À la place de Basile, nul doute que « Vertu même » n’eût eu recours à la manière forte. Non seulement Libanius aurait vu sa demande jetée à la voirie, mais lui-même aurait été mis aux fers ou tout au moins reconduit, sous solide escorte, aux frontières d’un diocèse dont il venait troubler le bon ordre et compromettre le pieux renom.

 

Cependant, en dépit des critiques de plus en plus vives et dont l’écho lui parvenait sous mille formes, Basile, impassible dans sa sérénité, maintint sa réponse favorable. Les arbres furent sacrifiés, et peu à peu les poutres et les solives ayant été mises en place, à peine abattues et équarries, l’échafaudage prit forme et l’outrageante construction dessina son ossature sur le ciel.

 

Pressé d’utiliser son nouveau temple, Libanius, n’attendant même point que les derniers agencements en fussent terminés, convoqua dans ce local improvisé les sectateurs de sa doctrine. Une fête rituelle, que suivrait une leçon du maître, solenniserait l’inauguration du baraquement élevé si rapidement et à si peu de frais.

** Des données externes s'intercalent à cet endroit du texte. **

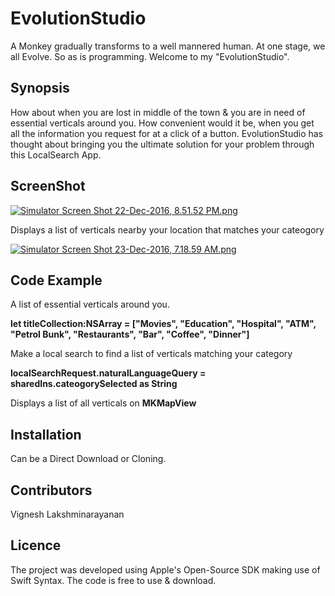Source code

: # EvolutionStudio
A Monkey gradually transforms to a well mannered human. At one stage, we all Evolve. So as is programming. Welcome to my "EvolutionStudio". 
## Synopsis
How about when you are lost in middle of the town & you are in need of essential verticals around you. 
How convenient would it be, when you get all the information you request for at a click of a button. 
EvolutionStudio has thought about bringing you the ultimate solution for your problem through this LocalSearch App.

## ScreenShot

[![Simulator Screen Shot 22-Dec-2016, 8.51.52 PM.png](https://s30.postimg.org/4hzt58m41/Simulator_Screen_Shot_22_Dec_2016_8_51_52_PM.png)](https://postimg.org/image/9gnbjrpwt/)

Displays a list of verticals nearby your location that matches your cateogory

[![Simulator Screen Shot 23-Dec-2016, 7.18.59 AM.png](https://s27.postimg.org/ont93h1dv/Simulator_Screen_Shot_23_Dec_2016_7_18_59_AM.png)](https://postimg.org/image/ltq3q0z7j/)

## Code Example
A list of essential verticals around you.

**let titleCollection:NSArray = ["Movies", "Education", "Hospital", "ATM", "Petrol Bunk", "Restaurants", "Bar", "Coffee", "Dinner"]**

Make a local search to find a list of verticals matching your category

**localSearchRequest.naturalLanguageQuery = sharedIns.cateogorySelected as String**

Displays a list of all verticals on **MKMapView**

## Installation

Can be a Direct Download or Cloning.

## Contributors

Vignesh Lakshminarayanan

## Licence

The project was developed using Apple's Open-Source SDK making use of Swift Syntax. The code is free to use & download.

        
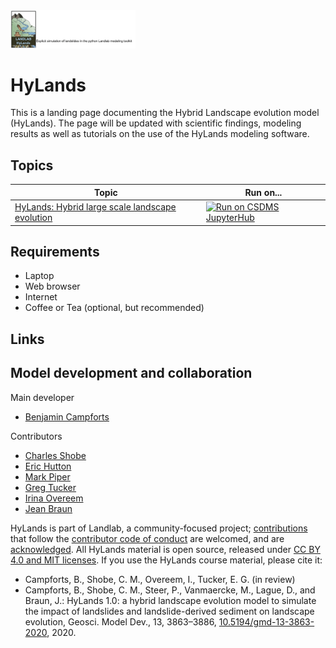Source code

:<a href="https://doi.org/10.5194/gmd-13-3863-2020">
  <img src="./media/HyLands_Logo_Header.png" alt="drawing" width="200"/>
</a>

# HyLands

This is a landing page documenting the Hybrid Landscape evolution model (HyLands). The page will be updated with scientific findings, modeling results as well as tutorials on the use of the HyLands modeling software.


## Topics


| Topic | Run on...
| ----- | ---------
| [HyLands: Hybrid large scale landscape evolution][hylands] | [![Run on CSDMS JupyterHub][badge]][gp-hylands]


## Requirements

* Laptop
* Web browser
* Internet
* Coffee or Tea (optional, but recommended)


## Links


## Model development and collaboration

Main developer
* [Benjamin Campforts](https://instaar.colorado.edu/people/benjamin-campforts/)

Contributors
* [Charles Shobe](https://www.geo.wvu.edu/faculty-and-staff/faculty/charlie-shobe)
* [Eric Hutton](https://instaar.colorado.edu/people/eric-hutton/)
* [Mark Piper](https://instaar.colorado.edu/people/mark-piper/)
* [Greg Tucker](https://www.colorado.edu/geologicalsciences/greg-tucker)
* [Irina Overeem](https://www.colorado.edu/geologicalsciences/irina-overeem)
* [Jean Braun](https://www.gfz-potsdam.de/en/staff/jean-braun/sec47/)

HyLands is part of Landlab, a community-focused project;
[contributions](./CONTRIBUTING.rst) that follow
the [contributor code of conduct](./CODE-OF-CONDUCT.rst) are welcomed,
and are [acknowledged](./AUTHORS.rst).
All HyLands material is open source,
released under [CC BY 4.0 and MIT licenses](./LICENSE.md).
If you use the HyLands course material,
please cite it:

* Campforts, B., Shobe, C. M., Overeem, I., Tucker, E. G. (in review)
* Campforts, B., Shobe, C. M., Steer, P., Vanmaercke, M., Lague, D., and Braun, J.: HyLands 1.0: a hybrid landscape evolution model to simulate the impact of landslides and landslide-derived sediment on landscape evolution, Geosci. Model Dev., 13, 3863–3886, [10.5194/gmd-13-3863-2020](https://doi.org/10.5194/gmd-13-3863-2020), 2020.

<!-- Links -->
[badge]: https://img.shields.io/badge/CSDMS-JupyterHub-orange.svg
[hylands]: ./tutorials/index.ipynb
[gp-hylands]: https://csdms.rc.colorado.edu/hub/user-redirect/git-pull?repo=https%3A%2F%2Fgithub.com%2Fcsdms%2Fespin&urlpath=tree%2Fespin%2Flessons%2Flandlab%2Findex.ipynb&branch=main
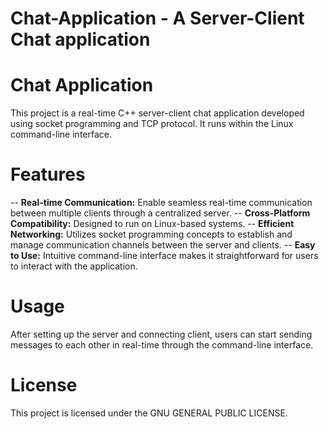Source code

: # Chat-Application - A Server-Client Chat application

# Chat Application
This project is a real-time C++ server-client chat application developed using socket programming and TCP protocol. It runs within the Linux command-line interface.

# Features
-- **Real-time Communication:** Enable seamless real-time communication between multiple clients through a centralized server.
-- **Cross-Platform Compatibility:** Designed to run on Linux-based systems.
-- **Efficient Networking:** Utilizes socket programming concepts to establish and manage communication channels between the server and clients.
-- **Easy to Use:** Intuitive command-line interface makes it straightforward for users to interact with the application.

# Usage
After setting up the server and connecting client, users can start sending messages to each other in real-time through the command-line interface.

# License
This project is licensed under the GNU GENERAL PUBLIC LICENSE.
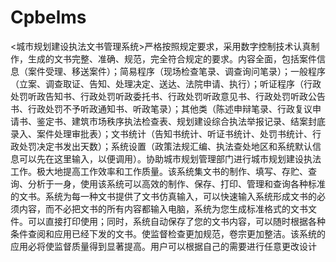 # Cpbelms
 <城市规划建设执法文书管理系统>严格按照规定要求，采用数字控制技术认真制作，生成的文书完整、准确、规范，完全符合规定的要求。内容全面，包括案件信息（案件受理、移送案件）；简易程序（现场检查笔录、调查询问笔录）；一般程序（立案、调查取证、告知、处理决定、送达、法院申请、执行）；听证程序（行政处罚听政告知书、行政处罚听政委托书、行政处罚听政意见书、行政处罚听政公告书、行政处罚不予听政通知书、听政笔录）；其他类（陈述申辩笔录、行政复议申请书、鉴定书、建筑市场秩序执法检查表、规划建设综合执法举报记录、结案封底录入、案件处理审批表）；文书统计（告知书统计、听证书统计、处罚书统计、行政处罚决定书发出天数）；系统设置（政策法规汇编、执法查处地区和系统默认信息可以先在这里输入，以便调用）。协助城市规划管理部门进行城市规划建设执法工作。极大地提高工作效率和工作质量。该系统集文书的制作、填写、存贮、查询、分析于一身，使用该系统可以高效的制作、保存、打印、管理和查询各种标准的文书。系统为每一种文书提供了文书仿真输入，可以快速输入系统形成文书的必须内容，而不必把文书的所有内容都输入电脑，系统为您生成标准格式的文书文件。可以直接打印使用；同时，系统自动保存了您的文书内容，可以随时根据各种条件查阅和应用已经下发的文书。使监督检查更加规范，卷宗更加整洁。该系统的应用必将使监督质量得到显著提高。用户可以根据自己的需要进行任意更改设计
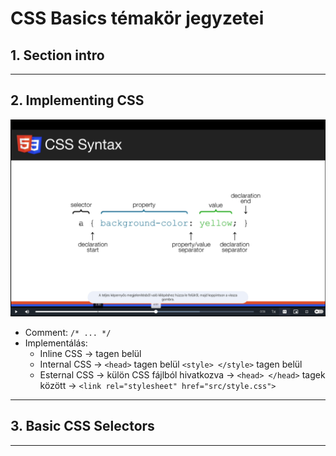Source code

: # CSS Basics témakör jegyzetei

## 1. Section intro

---

## 2. Implementing CSS

![3.2](img/3.2.jpg)
* Comment: `/* ... */`
* Implementálás:
  * Inline CSS -> tagen belül
  * Internal CSS -> `<head>` tagen belül `<style> </style>` tagen belül
  * Esternal CSS -> külön CSS fájlból hivatkozva -> `<head> </head>` tagek között -> `<link rel="stylesheet" href="src/style.css">`

---

## 3. Basic CSS Selectors



---
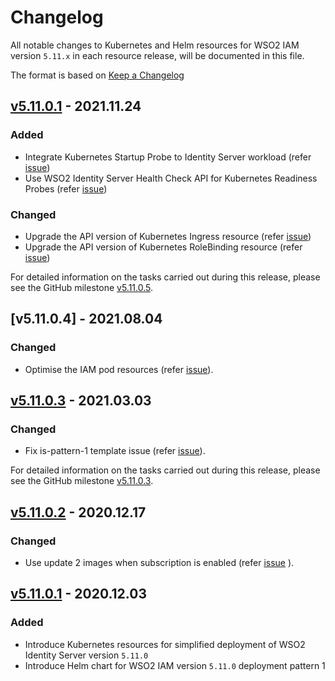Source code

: # Changelog

All notable changes to Kubernetes and Helm resources for WSO2 IAM version `5.11.x` in each resource release, will be documented in this file.

The format is based on [Keep a Changelog](https://keepachangelog.com/en/1.0.0/)

## [v5.11.0.1] - 2021.11.24

### Added

- Integrate Kubernetes Startup Probe to Identity Server workload (refer [issue](https://github.com/wso2/kubernetes-is/issues/230))
- Use WSO2 Identity Server Health Check API for Kubernetes Readiness Probes (refer [issue](https://github.com/wso2/kubernetes-is/issues/252))

### Changed

- Upgrade the API version of Kubernetes Ingress resource (refer [issue](https://github.com/wso2/kubernetes-is/issues/312))
- Upgrade the API version of Kubernetes RoleBinding resource (refer [issue](https://github.com/wso2/kubernetes-is/issues/313))

For detailed information on the tasks carried out during this release, please see the GitHub milestone
[v5.11.0.5](https://github.com/wso2/kubernetes-is/milestone/13).

## [v5.11.0.4] - 2021.08.04

### Changed

- Optimise the IAM pod resources (refer [issue](https://github.com/wso2/kubernetes-is/issues/305)).

## [v5.11.0.3] - 2021.03.03

### Changed

- Fix is-pattern-1 template issue (refer [issue](https://github.com/wso2/kubernetes-is/issues/288)).

For detailed information on the tasks carried out during this release, please see the GitHub milestone
[v5.11.0.3](https://github.com/wso2/kubernetes-is/milestone/12).

## [v5.11.0.2] - 2020.12.17

### Changed

- Use update 2 images when subscription is enabled (refer [issue](https://github.com/wso2/kubernetes-is/issues/280) ).

## [v5.11.0.1] - 2020.12.03

### Added

- Introduce Kubernetes resources for simplified deployment of WSO2 Identity Server version `5.11.0`
- Introduce Helm chart for WSO2 IAM version `5.11.0` deployment pattern 1

[v5.11.0.1]: https://github.com/wso2/kubernetes-is/compare/v5.10.0.2...v5.11.0.1
[v5.11.0.2]: https://github.com/wso2/kubernetes-is/compare/v5.11.0.1...v5.11.0.2
[v5.11.0.3]: https://github.com/wso2/kubernetes-is/compare/v5.11.0.2...v5.11.0.3
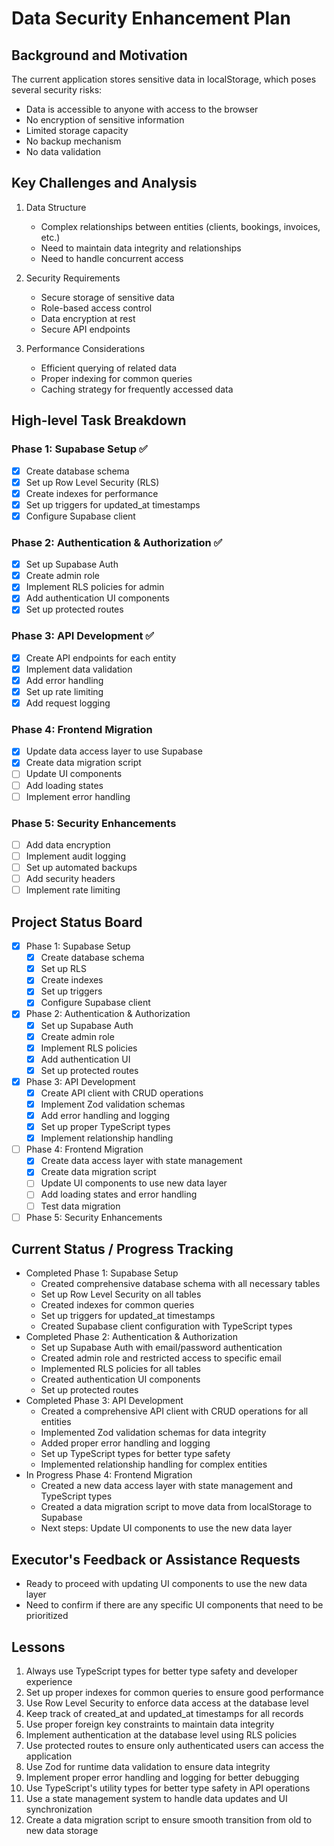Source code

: # Data Security Enhancement Plan

## Background and Motivation
The current application stores sensitive data in localStorage, which poses several security risks:
- Data is accessible to anyone with access to the browser
- No encryption of sensitive information
- Limited storage capacity
- No backup mechanism
- No data validation

## Key Challenges and Analysis
1. Data Structure
   - Complex relationships between entities (clients, bookings, invoices, etc.)
   - Need to maintain data integrity and relationships
   - Need to handle concurrent access

2. Security Requirements
   - Secure storage of sensitive data
   - Role-based access control
   - Data encryption at rest
   - Secure API endpoints

3. Performance Considerations
   - Efficient querying of related data
   - Proper indexing for common queries
   - Caching strategy for frequently accessed data

## High-level Task Breakdown

### Phase 1: Supabase Setup ✅
- [x] Create database schema
- [x] Set up Row Level Security (RLS)
- [x] Create indexes for performance
- [x] Set up triggers for updated_at timestamps
- [x] Configure Supabase client

### Phase 2: Authentication & Authorization ✅
- [x] Set up Supabase Auth
- [x] Create admin role
- [x] Implement RLS policies for admin
- [x] Add authentication UI components
- [x] Set up protected routes

### Phase 3: API Development ✅
- [x] Create API endpoints for each entity
- [x] Implement data validation
- [x] Add error handling
- [x] Set up rate limiting
- [x] Add request logging

### Phase 4: Frontend Migration
- [x] Update data access layer to use Supabase
- [x] Create data migration script
- [ ] Update UI components
- [ ] Add loading states
- [ ] Implement error handling

### Phase 5: Security Enhancements
- [ ] Add data encryption
- [ ] Implement audit logging
- [ ] Set up automated backups
- [ ] Add security headers
- [ ] Implement rate limiting

## Project Status Board
- [x] Phase 1: Supabase Setup
  - [x] Create database schema
  - [x] Set up RLS
  - [x] Create indexes
  - [x] Set up triggers
  - [x] Configure Supabase client
- [x] Phase 2: Authentication & Authorization
  - [x] Set up Supabase Auth
  - [x] Create admin role
  - [x] Implement RLS policies
  - [x] Add authentication UI
  - [x] Set up protected routes
- [x] Phase 3: API Development
  - [x] Create API client with CRUD operations
  - [x] Implement Zod validation schemas
  - [x] Add error handling and logging
  - [x] Set up proper TypeScript types
  - [x] Implement relationship handling
- [ ] Phase 4: Frontend Migration
  - [x] Create data access layer with state management
  - [x] Create data migration script
  - [ ] Update UI components to use new data layer
  - [ ] Add loading states and error handling
  - [ ] Test data migration
- [ ] Phase 5: Security Enhancements

## Current Status / Progress Tracking
- Completed Phase 1: Supabase Setup
  - Created comprehensive database schema with all necessary tables
  - Set up Row Level Security on all tables
  - Created indexes for common queries
  - Set up triggers for updated_at timestamps
  - Created Supabase client configuration with TypeScript types
- Completed Phase 2: Authentication & Authorization
  - Set up Supabase Auth with email/password authentication
  - Created admin role and restricted access to specific email
  - Implemented RLS policies for all tables
  - Created authentication UI components
  - Set up protected routes
- Completed Phase 3: API Development
  - Created a comprehensive API client with CRUD operations for all entities
  - Implemented Zod validation schemas for data integrity
  - Added proper error handling and logging
  - Set up TypeScript types for better type safety
  - Implemented relationship handling for complex entities
- In Progress Phase 4: Frontend Migration
  - Created a new data access layer with state management and TypeScript types
  - Created a data migration script to move data from localStorage to Supabase
  - Next steps: Update UI components to use the new data layer

## Executor's Feedback or Assistance Requests
- Ready to proceed with updating UI components to use the new data layer
- Need to confirm if there are any specific UI components that need to be prioritized

## Lessons
1. Always use TypeScript types for better type safety and developer experience
2. Set up proper indexes for common queries to ensure good performance
3. Use Row Level Security to enforce data access at the database level
4. Keep track of created_at and updated_at timestamps for all records
5. Use proper foreign key constraints to maintain data integrity
6. Implement authentication at the database level using RLS policies
7. Use protected routes to ensure only authenticated users can access the application
8. Use Zod for runtime data validation to ensure data integrity
9. Implement proper error handling and logging for better debugging
10. Use TypeScript's utility types for better type safety in API operations
11. Use a state management system to handle data updates and UI synchronization
12. Create a data migration script to ensure smooth transition from old to new data storage 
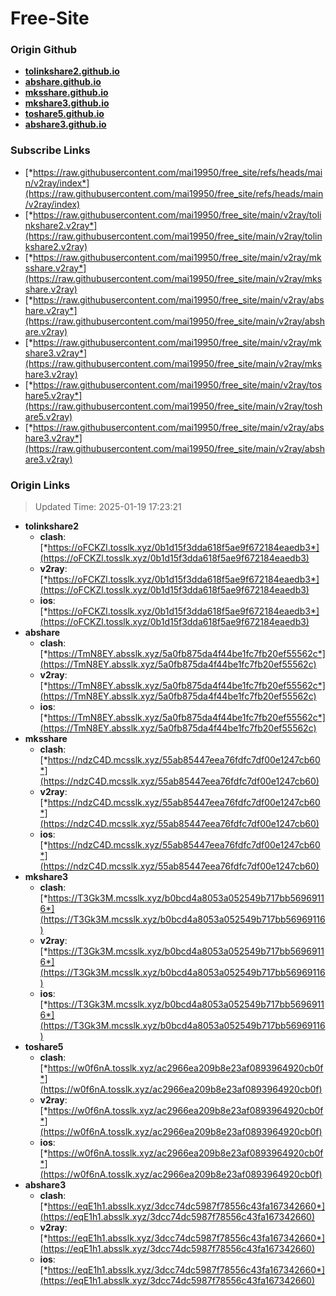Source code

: # Free-Site

### Origin Github

- [**tolinkshare2.github.io**](https://github.com/tolinkshare2/tolinkshare2.github.io)
- [**abshare.github.io**](https://github.com/abshare/abshare.github.io)
- [**mksshare.github.io**](https://github.com/mksshare/mksshare.github.io)
- [**mkshare3.github.io**](https://github.com/mkshare3/mkshare3.github.io)
- [**toshare5.github.io**](https://github.com/toshare5/toshare5.github.io)
- [**abshare3.github.io**](https://github.com/abshare3/abshare3.github.io)

### Subscribe Links

- [*https://raw.githubusercontent.com/mai19950/free_site/refs/heads/main/v2ray/index*](https://raw.githubusercontent.com/mai19950/free_site/refs/heads/main/v2ray/index)
- [*https://raw.githubusercontent.com/mai19950/free_site/main/v2ray/tolinkshare2.v2ray*](https://raw.githubusercontent.com/mai19950/free_site/main/v2ray/tolinkshare2.v2ray)
- [*https://raw.githubusercontent.com/mai19950/free_site/main/v2ray/mksshare.v2ray*](https://raw.githubusercontent.com/mai19950/free_site/main/v2ray/mksshare.v2ray)
- [*https://raw.githubusercontent.com/mai19950/free_site/main/v2ray/abshare.v2ray*](https://raw.githubusercontent.com/mai19950/free_site/main/v2ray/abshare.v2ray)
- [*https://raw.githubusercontent.com/mai19950/free_site/main/v2ray/mkshare3.v2ray*](https://raw.githubusercontent.com/mai19950/free_site/main/v2ray/mkshare3.v2ray)
- [*https://raw.githubusercontent.com/mai19950/free_site/main/v2ray/toshare5.v2ray*](https://raw.githubusercontent.com/mai19950/free_site/main/v2ray/toshare5.v2ray)
- [*https://raw.githubusercontent.com/mai19950/free_site/main/v2ray/abshare3.v2ray*](https://raw.githubusercontent.com/mai19950/free_site/main/v2ray/abshare3.v2ray)

### Origin Links

> Updated Time: 2025-01-19 17:23:21

- **tolinkshare2**
  - **clash**: [*https://oFCKZl.tosslk.xyz/0b1d15f3dda618f5ae9f672184eaedb3*](https://oFCKZl.tosslk.xyz/0b1d15f3dda618f5ae9f672184eaedb3)
  - **v2ray**: [*https://oFCKZl.tosslk.xyz/0b1d15f3dda618f5ae9f672184eaedb3*](https://oFCKZl.tosslk.xyz/0b1d15f3dda618f5ae9f672184eaedb3)
  - **ios**: [*https://oFCKZl.tosslk.xyz/0b1d15f3dda618f5ae9f672184eaedb3*](https://oFCKZl.tosslk.xyz/0b1d15f3dda618f5ae9f672184eaedb3)
- **abshare**
  - **clash**: [*https://TmN8EY.absslk.xyz/5a0fb875da4f44be1fc7fb20ef55562c*](https://TmN8EY.absslk.xyz/5a0fb875da4f44be1fc7fb20ef55562c)
  - **v2ray**: [*https://TmN8EY.absslk.xyz/5a0fb875da4f44be1fc7fb20ef55562c*](https://TmN8EY.absslk.xyz/5a0fb875da4f44be1fc7fb20ef55562c)
  - **ios**: [*https://TmN8EY.absslk.xyz/5a0fb875da4f44be1fc7fb20ef55562c*](https://TmN8EY.absslk.xyz/5a0fb875da4f44be1fc7fb20ef55562c)
- **mksshare**
  - **clash**: [*https://ndzC4D.mcsslk.xyz/55ab85447eea76fdfc7df00e1247cb60*](https://ndzC4D.mcsslk.xyz/55ab85447eea76fdfc7df00e1247cb60)
  - **v2ray**: [*https://ndzC4D.mcsslk.xyz/55ab85447eea76fdfc7df00e1247cb60*](https://ndzC4D.mcsslk.xyz/55ab85447eea76fdfc7df00e1247cb60)
  - **ios**: [*https://ndzC4D.mcsslk.xyz/55ab85447eea76fdfc7df00e1247cb60*](https://ndzC4D.mcsslk.xyz/55ab85447eea76fdfc7df00e1247cb60)
- **mkshare3**
  - **clash**: [*https://T3Gk3M.mcsslk.xyz/b0bcd4a8053a052549b717bb56969116*](https://T3Gk3M.mcsslk.xyz/b0bcd4a8053a052549b717bb56969116)
  - **v2ray**: [*https://T3Gk3M.mcsslk.xyz/b0bcd4a8053a052549b717bb56969116*](https://T3Gk3M.mcsslk.xyz/b0bcd4a8053a052549b717bb56969116)
  - **ios**: [*https://T3Gk3M.mcsslk.xyz/b0bcd4a8053a052549b717bb56969116*](https://T3Gk3M.mcsslk.xyz/b0bcd4a8053a052549b717bb56969116)
- **toshare5**
  - **clash**: [*https://w0f6nA.tosslk.xyz/ac2966ea209b8e23af0893964920cb0f*](https://w0f6nA.tosslk.xyz/ac2966ea209b8e23af0893964920cb0f)
  - **v2ray**: [*https://w0f6nA.tosslk.xyz/ac2966ea209b8e23af0893964920cb0f*](https://w0f6nA.tosslk.xyz/ac2966ea209b8e23af0893964920cb0f)
  - **ios**: [*https://w0f6nA.tosslk.xyz/ac2966ea209b8e23af0893964920cb0f*](https://w0f6nA.tosslk.xyz/ac2966ea209b8e23af0893964920cb0f)
- **abshare3**
  - **clash**: [*https://eqE1h1.absslk.xyz/3dcc74dc5987f78556c43fa167342660*](https://eqE1h1.absslk.xyz/3dcc74dc5987f78556c43fa167342660)
  - **v2ray**: [*https://eqE1h1.absslk.xyz/3dcc74dc5987f78556c43fa167342660*](https://eqE1h1.absslk.xyz/3dcc74dc5987f78556c43fa167342660)
  - **ios**: [*https://eqE1h1.absslk.xyz/3dcc74dc5987f78556c43fa167342660*](https://eqE1h1.absslk.xyz/3dcc74dc5987f78556c43fa167342660)
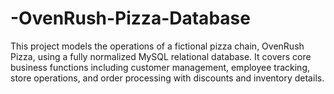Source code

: # -OvenRush-Pizza-Database
This project models the operations of a fictional pizza chain, OvenRush Pizza, using a fully normalized MySQL relational database. It covers core business functions including customer management, employee tracking, store operations, and order processing with discounts and inventory details.
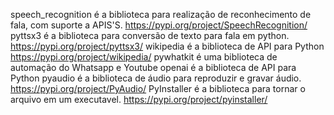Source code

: speech_recognition é a biblioteca para realização de reconhecimento de fala, com suporte a APIS'S. https://pypi.org/project/SpeechRecognition/
pyttsx3 é a biblioteca para conversão de texto para fala em python. https://pypi.org/project/pyttsx3/
wikipedia é a biblioteca de API para Python https://pypi.org/project/wikipedia/
pywhatkit é uma biblioteca de automação do Whatsapp e Youtube
openai é a biblioteca de API para Python
pyaudio é a biblioteca de áudio para reproduzir e gravar áudio. https://pypi.org/project/PyAudio/
PyInstaller é a biblioteca para tornar o arquivo em um executavel. https://pypi.org/project/pyinstaller/
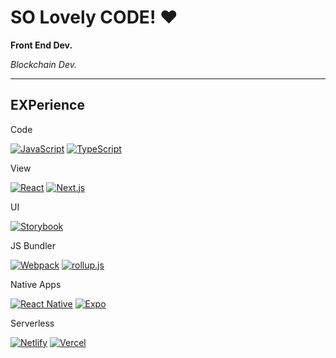 # SO Lovely CODE! ❤

**Front End Dev.**

*Blockchain Dev.*

---

## EXPerience

Code

[![JavaScript](https://img.shields.io/badge/JavsScript-F7DF1E?style=for-the-badge&logo=JavaScript&logoColor=222)](https://github.com/StyleList94?tab=repositories&language=javascript)
[![TypeScript](https://img.shields.io/badge/TypeScript-3178C6?style=for-the-badge&logo=TypeScript&logoColor=eee)](https://github.com/StyleList94?tab=repositories&language=typescript)

View

[![React](https://img.shields.io/badge/React-61DAFB?style=for-the-badge&logo=React&logoColor=222)](https://github.com/StyleList94?tab=repositories&q=react)
[![Next.js](https://img.shields.io/badge/Next.js-000000?style=for-the-badge&logo=Next.js&logoColor=eee)](https://github.com/StyleList94?tab=repositories&q=nextjs)

UI

[![Storybook](https://img.shields.io/badge/Storybook-FF4785?style=for-the-badge&logo=Storybook&logoColor=eee)](https://github.com/StyleList94?tab=repositories&q=storybook)

JS Bundler

[![Webpack](https://img.shields.io/badge/Webpack-8DD6F9?style=for-the-badge&logo=Webpack&logoColor=222)](https://github.com/StyleList94?tab=repositories&q=webpack)
[![rollup.js](https://img.shields.io/badge/rollup.js-EC4A3F?style=for-the-badge&logo=rollup.js&logoColor=eee)](https://github.com/StyleList94?tab=repositories&q=rollupjs)

Native Apps

[![React Native](https://img.shields.io/badge/React%20Native-61DAFB?style=for-the-badge&logo=React&logoColor=222)](https://github.com/StyleList94?tab=repositories&q=react-native)
[![Expo](https://img.shields.io/badge/Expo-000020?style=for-the-badge&logo=Expo&logoColor=eee)](https://github.com/StyleList94?tab=repositories&q=expo)

Serverless

[![Netlify](https://img.shields.io/badge/Netlify-00C7B7?style=for-the-badge&logo=Netlify&logoColor=eee)](https://github.com/StyleList94?tab=repositories&q=netlify)
[![Vercel](https://img.shields.io/badge/Vercel-000000?style=for-the-badge&logo=Vercel&logoColor=eee)](https://github.com/StyleList94?tab=repositories&q=vercel)

<!--
**LovelyHaRa/LovelyHaRa** is a ✨ _special_ ✨ repository because its `README.md` (this file) appears on your GitHub profile.

Here are some ideas to get you started:

- 🔭 I’m currently working on ...
- 🌱 I’m currently learning ...
- 👯 I’m looking to collaborate on ...
- 🤔 I’m looking for help with ...
- 💬 Ask me about ...
- 📫 How to reach me: ...
- 😄 Pronouns: ...
- ⚡ Fun fact: ...
- 🌱 I’m currently learning Design System and Test Driven Development
- 😄 Pronouns: CodeTender
- ⚡ Fun fact: I can do makeup, too.

-->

Mais la cérémonie dont s’offusquaient les amis de l’orthodoxie devait se changer en catastrophe... Soit par l’effet d’un vice inapparent, assurément ignoré du donateur, soit en raison de la précipitation avec laquelle des artisans peu experts avaient assemblé les matériaux, soit pour toute autre cause, la charpente du temple vint à céder au moment même où les invités achevaient d’y prendre place. En s’écroulant tout d’un coup, l’édifice écrasa, en la personne de Libanius, la dernière fleur du paganisme grec. Et les fidèles de Césarée ne connurent pas la honte et le dommage qu’ils avaient redoutés.

 

Cet épisode n’est-il pas d’un heureux enseignement ?... Il démontre que les adversaires se doivent de mutuels égards. Défenseur des idées chrétiennes, en un temps où leur vérité avait déjà conquis les sentiments et les mœurs de la masse, Basile se montra respectueux de la bonne foi probable des protagonistes d’un système révolu. Il ménagea avec bonne grâce les tenants et les formes d’un ordre passé. Combattant le sophisme partout où il se rencontrait, il ne refusa pas à ses prosélytes sa courtoisie ni ses madriers. Et si cette méthode qui consiste à réprouver l’empoisonnement et à ménager l’empoisonneur paraît illogique aux esprits un peu courts, tels que « Vertu même » et ses amis, que leurs scrupules se rassurent !... La Providence se charge de concilier toutes les antinomies.

 

 

H. CARTON DE WIART, Nouveaux contes hétéroclites, 1947.